Libraries in Transition: Reflecting on the Past, Present, and Future at Cheng Library

Thoughts from the Dean, Dr. Edward Owusu-Ansah.

Dean Edward Owusu-Ansah

 Any observer of academic libraries today knows of the challenges these libraries face across the nation and is also aware of the excitement that engulfs academic librarians as key participants in that most enduring of enterprises, the academy. The observer would also concede that while transformations have come slowly to the academy itself, the libraries that serve it have had to embrace change at a much faster pace. The academy has come to expect of its libraries a dynamism and nimbleness that places its operators on permanent alert.  Academic libraries, like all other libraries, are institutions in constant motion. That fact calls for frequent reflection on the ever-evolving state of libraries and on which directions the academic library should be pursuing at various stages in that evolution. 

Wherever such reflections lead us, whatever thoughts and contemplations we bring to bear upon what we do as library professionals, in the end, the value and sustaining logic for our operations and continuing existence will lie in how we handle what J. H. Shera articulated in his Sociological Foundation of Librarianship. In attempting to answer the question of what it is that librarians do that no one else does, Shera opined that the role of libraries was to “bring human beings and recorded knowledge in as fruitful a relationship as it is humanly possible to be.” The history of librarianship demonstrates the inextricable connection between the institution of the library and this social need that sanctions its existence. This has been true from the very beginning of libraries, born in the fertile valleys of the Euphrates, where a settled civilization and its need to document economic activity gave rise to record keeping and collections to serve that social purpose.

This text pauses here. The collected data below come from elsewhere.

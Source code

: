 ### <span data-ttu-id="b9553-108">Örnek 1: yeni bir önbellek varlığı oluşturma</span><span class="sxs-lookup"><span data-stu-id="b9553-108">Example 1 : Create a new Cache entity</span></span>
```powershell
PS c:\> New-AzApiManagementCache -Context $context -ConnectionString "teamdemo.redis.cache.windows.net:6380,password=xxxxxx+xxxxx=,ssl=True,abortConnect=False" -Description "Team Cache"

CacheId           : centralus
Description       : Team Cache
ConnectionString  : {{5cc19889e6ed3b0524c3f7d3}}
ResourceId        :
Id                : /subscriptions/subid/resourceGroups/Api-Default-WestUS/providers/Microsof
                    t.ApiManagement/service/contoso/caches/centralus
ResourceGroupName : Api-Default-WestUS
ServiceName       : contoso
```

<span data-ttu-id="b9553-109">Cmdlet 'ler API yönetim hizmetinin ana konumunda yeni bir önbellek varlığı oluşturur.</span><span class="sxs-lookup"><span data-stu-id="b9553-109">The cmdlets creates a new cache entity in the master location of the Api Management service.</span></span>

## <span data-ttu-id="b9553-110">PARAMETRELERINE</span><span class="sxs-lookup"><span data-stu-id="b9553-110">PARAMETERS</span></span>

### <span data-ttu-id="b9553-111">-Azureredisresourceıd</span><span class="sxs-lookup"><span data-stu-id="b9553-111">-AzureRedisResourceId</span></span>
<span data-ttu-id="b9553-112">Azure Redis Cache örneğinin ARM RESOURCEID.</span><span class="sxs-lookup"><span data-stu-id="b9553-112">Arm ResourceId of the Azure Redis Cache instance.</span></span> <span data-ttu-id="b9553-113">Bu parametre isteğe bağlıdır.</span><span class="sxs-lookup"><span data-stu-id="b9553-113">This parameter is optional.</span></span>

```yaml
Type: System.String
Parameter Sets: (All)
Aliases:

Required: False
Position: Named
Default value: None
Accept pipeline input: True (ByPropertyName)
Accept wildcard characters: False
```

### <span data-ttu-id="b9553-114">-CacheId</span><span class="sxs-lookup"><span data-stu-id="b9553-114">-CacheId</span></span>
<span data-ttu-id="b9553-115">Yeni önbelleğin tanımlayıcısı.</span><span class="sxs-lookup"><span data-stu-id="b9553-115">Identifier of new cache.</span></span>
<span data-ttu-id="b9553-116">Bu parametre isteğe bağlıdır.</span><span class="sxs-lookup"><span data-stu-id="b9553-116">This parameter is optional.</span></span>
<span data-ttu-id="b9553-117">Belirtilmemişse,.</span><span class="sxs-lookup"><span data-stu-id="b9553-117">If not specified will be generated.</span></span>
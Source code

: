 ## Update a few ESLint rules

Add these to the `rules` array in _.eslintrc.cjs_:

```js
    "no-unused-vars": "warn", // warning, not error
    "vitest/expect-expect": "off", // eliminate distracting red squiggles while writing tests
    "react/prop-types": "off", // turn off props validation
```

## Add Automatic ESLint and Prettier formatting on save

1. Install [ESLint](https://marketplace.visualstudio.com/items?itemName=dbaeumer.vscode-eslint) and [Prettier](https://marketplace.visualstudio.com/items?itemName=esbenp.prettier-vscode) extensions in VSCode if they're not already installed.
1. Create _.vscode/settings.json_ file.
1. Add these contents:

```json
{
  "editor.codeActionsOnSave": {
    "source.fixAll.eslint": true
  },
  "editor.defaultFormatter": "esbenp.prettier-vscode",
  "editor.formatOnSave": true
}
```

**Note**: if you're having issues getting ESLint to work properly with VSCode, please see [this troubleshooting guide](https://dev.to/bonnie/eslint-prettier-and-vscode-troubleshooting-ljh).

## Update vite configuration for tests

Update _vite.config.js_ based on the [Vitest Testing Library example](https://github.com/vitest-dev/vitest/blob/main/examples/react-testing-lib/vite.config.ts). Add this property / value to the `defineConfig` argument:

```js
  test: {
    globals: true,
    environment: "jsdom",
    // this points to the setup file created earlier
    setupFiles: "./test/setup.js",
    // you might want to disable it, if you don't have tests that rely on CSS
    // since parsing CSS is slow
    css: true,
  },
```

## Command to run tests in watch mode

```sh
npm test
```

Fred Lerner (The Story of Libraries from the Invention of Writing to the Computer Age) wrote: “The wisdom of the past, the learning of the present, the hopes and fears of the future – through the written word, all could be preserved and called upon whenever needed. In this realization lay the birth of libraries.” In fact, in that realization lay the justification for libraries. Libraries as institutions have always been products of social necessity. Over time those social functions have moved beyond mere economic activity to other social imperatives. As those new imperatives emerged and earned a place within the domain of information and knowledge mediation, they have expanded the scope and value of libraries.

  Jean Key Gates (Introduction to Librarianship) expressed the scope and value in such needs as the preservation of government documents, supporting instruction, furthering formal education, providing materials for scholarly research, providing resources for creating and sustaining an informed citizenry, serving purposes of self-improvement, self-education, and recreational reading, and preserving the recorded cultural heritage of the past for future ages. Gates asserted that the obligation on the part of the librarian is “to use his knowledge of recorded materials and of the principles and techniques of selection, or organization, and arrangement as well as his knowledge of the needs of the clientele he serves to plan and execute a program within his own library for accumulating, preserving, using, and disseminating recorded knowledge.” It is fair to add beyond such acquiry and processing functions, the need to empower the information seeker with the skills for discriminate and efficient information identification, retrieval, selection, and use. For as John M. Budd (The Changing Academic Library: Operations, Culture, Environments) puts it, “higher education aims to foster learning through discovery, which implies that knowledge grows as students (and faculty) find connections previously unknown to them.” 

  We at Cheng Library are aware of such historical and ongoing obligations. We are cognizant of the academic library’s basic collection, preservation, processing, access, and quality control functions. We know what the emergence and ubiquitous presence of digital resources, growing expansion of opportunities for remote access, and the spread of computers in library and home environments portends. Our users have come to expect library resources and services that embrace these opportunities and developments. They want a library that responds adequately to the ways they discover and use information. They expect remote access upon demand and physical library environments that support flexible approaches within the library. Adequate availability of networked computers, easy printing, spaces that are conducive to group and collaborative work, and spaces that allow for independent quiet study as well are normal expectations. Our users expect comfortable seating spaces for the relaxed reader. In an increasingly virtual world, the library as place has never been more desired. 

Faculty members appreciate informal academic spaces where they can meet with each other or with their students as they extend classroom and departmental activities beyond the walls of the classroom and department. You, our users, want us to provide services that facilitate efficient and effective individual and group information seeking skills and behaviors.  You want the content we mediate to reflect a selectivity and sensitivity that targets the highest of intellectual productivity and standards of excellence. You want our physical spaces, for as long as they persist, to support different learning styles and needs and to embrace and house institutionally synergistic activities and solutions that address student success and sense of community. We get it and we are working on a myriad of solutions that hopefully meet your demands and expectations.

We are having discussions and devising solutions at Cheng Library as we explore how best to serve you, our institution, students, faculty, staff, and our broader community. We hope you will chime in so that together we may shape that desired future.